Riding his Giant TCR Advanced SL bicycle, Rabobank rider Juan Manuel Garate won the most difficult stage in the 2009 Tour de France: Stage 20—the mountain-top finish on Mont Ventoux. It’s a legendary, brutal climb and winning the stage puts the former Spanish national champion in the record books alongside names like Eddy Merckx, Raymond Poulidor, and Charly Gaul. Garate is now part of the Rabobank team competing in the Vuelta a España which is back on home soil, after the first four stages took place in the Netherlands and Belgium. Following Stage 6, Garate took some time to blog about the season’s third Grand Tour:

“So here we are back in Spain. It’s hot, it’s sunny and the riders in the bunch are gradually adapting to the idea that we really are in the Tour of Spain after all that time in northern Europe. Most of the Spanish riders in the bunch, I have to say, are quite pleased to be here, and not because they were homesick. A lot of them aren’t familiar with the Classics and aren’t at all used to racing in the flat, windy, cold kind of conditions that you get so often in the Netherlands, and they didn’t like that one bit. So they were pleased when the plane touched down in Spain.”

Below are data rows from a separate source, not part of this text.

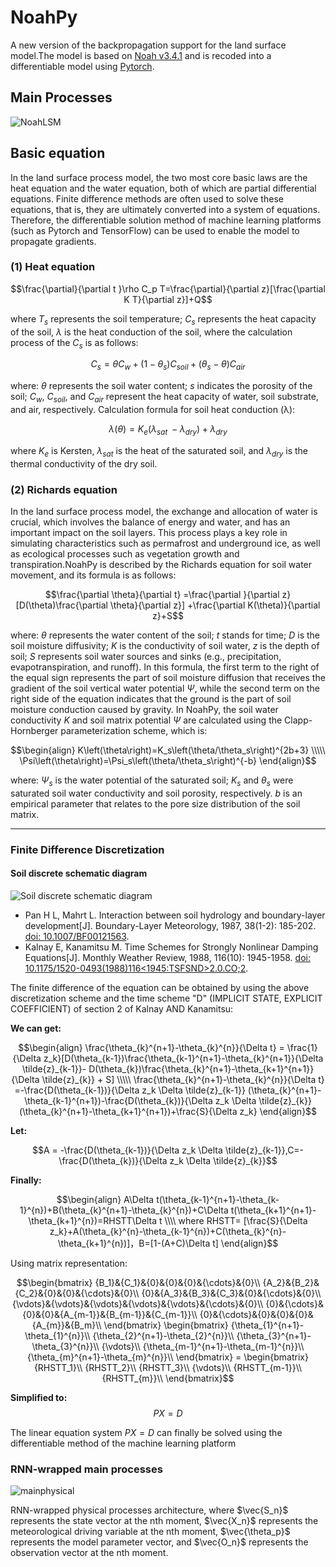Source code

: # NoahPy
A new version of the backpropagation support for the land surface model.The model is based on [Noah v3.4.1](https://ral.ucar.edu/model/unified-noah-lsm) and is recoded into a differentiable model using [Pytorch](https://pytorch.org/).

## Main Processes

![NoahLSM](https://github.com/user-attachments/assets/2d062cde-37a6-49e0-ad69-8dd7b2564081)

## Basic equation

In the land surface process model, the two most core basic laws are the heat equation and the water equation, both of which are partial differential equations. Finite difference methods are often used to solve these equations, that is, they are ultimately converted into a system of equations. Therefore, the differentiable solution method of machine learning platforms (such as Pytorch and TensorFlow) can be used to enable the model to propagate gradients.

### (1) Heat equation
$$\frac{\partial}{\partial t }\rho C_p T=\frac{\partial}{\partial z}[\frac{\partial K T}{\partial z}]+Q$$

where $T_s$ represents the soil temperature; $C_s$ represents the heat capacity of the soil, $λ$ is the heat conduction of the soil, where the calculation process of the $C_s$ is as follows:
```math
C_s=\theta C_w+\left(1-\theta_s\right)C_{soil}+\left(\theta_s-\theta\right)C_{air}
```

where: $θ$ represents the soil water content; $s$ indicates the porosity of the soil; $C_{w}$, $C_{soil}$, and $C_{air}$ represent the heat capacity of water, soil substrate, and air, respectively.
Calculation formula for soil heat conduction (λ):
```math
\lambda\left(\theta\right)=K_e\left(\lambda_{sat\ }-\lambda_{dry}\right)+\lambda_{dry}
```

where $K_e$ is Kersten, $λ_{sat}$ is the heat of the saturated soil, and $λ_{dry}$ is the thermal conductivity of the dry soil.

### (2) Richards equation 
In the land surface process model, the exchange and allocation of water is crucial, which involves the balance of energy and water, and has an important impact on the soil layers. This process plays a key role in simulating characteristics such as permafrost and underground ice, as well as ecological processes such as vegetation growth and transpiration.NoahPy is described by the Richards equation for soil water movement, and its formula is as follows:
```math
\frac{\partial \theta}{\partial t} =\frac{\partial }{\partial z}[D(\theta)\frac{\partial \theta}{\partial z}] +\frac{\partial K(\theta)}{\partial z}+S
```
where: $θ$ represents the water content of the soil; $t$ stands for time; $D$ is the soil moisture diffusivity; $K$ is the conductivity of soil water, $z$ is the depth of soil; $S$ represents soil water sources and sinks (e.g., precipitation, evapotranspiration, and runoff). In this formula, the first term to the right of the equal sign represents the part of soil moisture diffusion that receives the gradient of the soil vertical water potential $Ψ$, while the second term on the right side of the equation indicates that the ground is the part of soil moisture conduction caused by gravity.
In NoahPy, the soil water conductivity $K$ and soil matrix potential $Ψ$ are calculated using the Clapp-Hornberger parameterization scheme, which is:
```math
\begin{align}
K\left(\theta\right)=K_s\left(\theta/\theta_s\right)^{2b+3} \\\\\
\Psi\left(\theta\right)=\Psi_s\left(\theta/\theta_s\right)^{-b}
\end{align}
```
where: $\Psi_s$ is the water potential of the saturated soil; $K_s$ and $\theta_s$ were saturated soil water conductivity and soil porosity, respectively. $b$ is an empirical parameter that relates to the pore size distribution of the soil matrix.

---
### Finite Difference Discretization

#### Soil discrete schematic diagram
![Soil discrete schematic diagram](https://github.com/user-attachments/assets/cfb240a1-f0d3-4923-8242-e5cc1b93b072)
- Pan H L, Mahrt L. Interaction between soil hydrology and boundary-layer development[J]. Boundary-Layer Meteorology, 1987, 38(1-2): 185-202. [doi: 10.1007/BF00121563](https://link.springer.com/article/10.1007/BF00121563).
- Kalnay E, Kanamitsu M. Time Schemes for Strongly Nonlinear Damping Equations[J]. Monthly Weather Review, 1988, 116(10): 1945-1958. [doi: 10.1175/1520-0493(1988)116<1945:TSFSND>2.0.CO;2](https://journals.ametsoc.org/view/journals/mwre/116/10/1520-0493_1988_116_1945_tsfsnd_2_0_co_2.xml).

The finite difference of the equation can be obtained by using the above discretization scheme and the time scheme "D" (IMPLICIT STATE, EXPLICIT COEFFICIENT)  of section  2 of Kalnay AND Kanamitsu:

**We can get:**

```math
\begin{align}
\frac{\theta_{k}^{n+1}-\theta_{k}^{n}}{\Delta t} = \frac{1}{\Delta z_k}[D(\theta_{k-1})\frac{\theta_{k-1}^{n+1}-\theta_{k}^{n+1}}{\Delta \tilde{z}_{k-1}}-  D(\theta_{k})\frac{\theta_{k}^{n+1}-\theta_{k+1}^{n+1}}{\Delta \tilde{z}_{k}} + S] \\\\\
\frac{\theta_{k}^{n+1}-\theta_{k}^{n}}{\Delta t} =-\frac{D(\theta_{k-1})}{\Delta z_k \Delta \tilde{z}_{k-1}} (\theta_{k}^{n+1}-\theta_{k-1}^{n+1})-\frac{D(\theta_{k})}{\Delta z_k \Delta \tilde{z}_{k}}(\theta_{k}^{n+1}-\theta_{k+1}^{n+1})+\frac{S}{\Delta z_k}
\end{align}
```

**Let:**
```math
A = -\frac{D(\theta_{k-1})}{\Delta z_k \Delta \tilde{z}_{k-1}},C=-\frac{D(\theta_{k})}{\Delta z_k \Delta \tilde{z}_{k}}
```
**Finally:**
```math
\begin{align}
A\Delta t(\theta_{k-1}^{n+1}-\theta_{k-1}^{n})+B(\theta_{k}^{n+1}-\theta_{k}^{n})+C\Delta t(\theta_{k+1}^{n+1}-\theta_{k+1}^{n})=RHSTT\Delta t \\\\
where RHSTT= [\frac{S}{\Delta z_k}+A(\theta_{k}^{n}-\theta_{k-1}^{n})+C(\theta_{k}^{n}-\theta_{k+1}^{n})]，B=[1-(A+C)\Delta t]
\end{align}
```
Using matrix representation:
```math
\begin{bmatrix}
{B_1}&{C_1}&{0}&{0}&{0}&{\cdots}&{0}\\
{A_2}&{B_2}&{C_2}&{0}&{0}&{\cdots}&{0}\\
{0}&{A_3}&{B_3}&{C_3}&{0}&{\cdots}&{0}\\
{\vdots}&{\vdots}&{\vdots}&{\vdots}&{\vdots}&{\cdots}&{0}\\
{0}&{\cdots}&{0}&{0}&{A_{m-1}}&{B_{m-1}}&{C_{m-1}}\\
{0}&{\cdots}&{0}&{0}&{0}&{A_{m}}&{B_m}\\
\end{bmatrix}
\begin{bmatrix}
{\theta_{1}^{n+1}-\theta_{1}^{n}}\\
{\theta_{2}^{n+1}-\theta_{2}^{n}}\\
{\theta_{3}^{n+1}-\theta_{3}^{n}}\\
{\vdots}\\
{\theta_{m-1}^{n+1}-\theta_{m-1}^{n}}\\
{\theta_{m}^{n+1}-\theta_{m}^{n}}\\
\end{bmatrix}
=
\begin{bmatrix}
{RHSTT_1}\\
{RHSTT_2}\\
{RHSTT_3}\\
{\vdots}\\
{RHSTT_{m-1}}\\
{RHSTT_{m}}\\
\end{bmatrix}
```

**Simplified to:**
$$PX=D$$

The linear equation system $PX=D$ can finally be solved using the differentiable method of the machine learning platform

### RNN-wrapped main processes

![mainphysical](https://github.com/user-attachments/assets/28c3c349-2c61-4391-9713-3312ad2aeb9a)

RNN-wrapped physical processes architecture, where $\vec{S_n}$ represents the state vector at the nth moment, $\vec{X_n}$ represents the meteorological driving variable at the nth moment, $\vec{\theta_p}$ represents the model parameter vector, and $\vec{O_n}$ represents the observation vector at the nth moment.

“After two days we’re slowly getting used to the heat again, too. But it’s been a pretty brutal change of temperature, to say the least. It’s about 20 degrees warmer than it was in Holland and Belgium, and so you suffer a lot, particularly on days like today [Stage 6] when there’s only a tailwind so there’s no real breeze inside the bunch.”

“As for me, I’m slowly getting better. It’ll be five weeks to the day on Saturday since I fell and badly hurt my arm in the Clasica San Sebastian, and I’m still slowly recovering. I’m a little bit off my top condition because I couldn’t train as well as I’d have liked because of the injury. In fact I ended up only starting 10 days before the Vuelta began. I didn’t crash in Holland or Belgium; that big crash in Liege on Stage 4 didn’t affect me because I was right at the back of the bunch. I was still pretty nervous about my hand, to be honest, and couldn’t really take it off the bars, so I stayed as far back as possible hoping I’d stay out of trouble. Now I’m slowly coming into shape again, but it’ll take time. I certainly won’t be up there on the race’s first summit finish on Sunday on the Aitana.”

“In any case, tomorrow [Saturday] is the first long time trial of the race. Personally I don’t think there’ll be too many big differences. It’s too early, even if some climbers could lose a lot of time because it’s so flat and exposed. Afterwards there are some majorly difficult climbs coming up, starting with the Aitana mountain-top finish on Sunday. It’s not particularly steep; it only goes up to about nine percent at the worst after a sharp right-hand bend when you go up towards the military base close towards the top with about four kilometers to go. But it is a really long climb, over 20 kilometers, and after 200 kilometers of racing up and down hill all day, it’s going to be very tough. That’s going to be the first real test of the Vuelta.”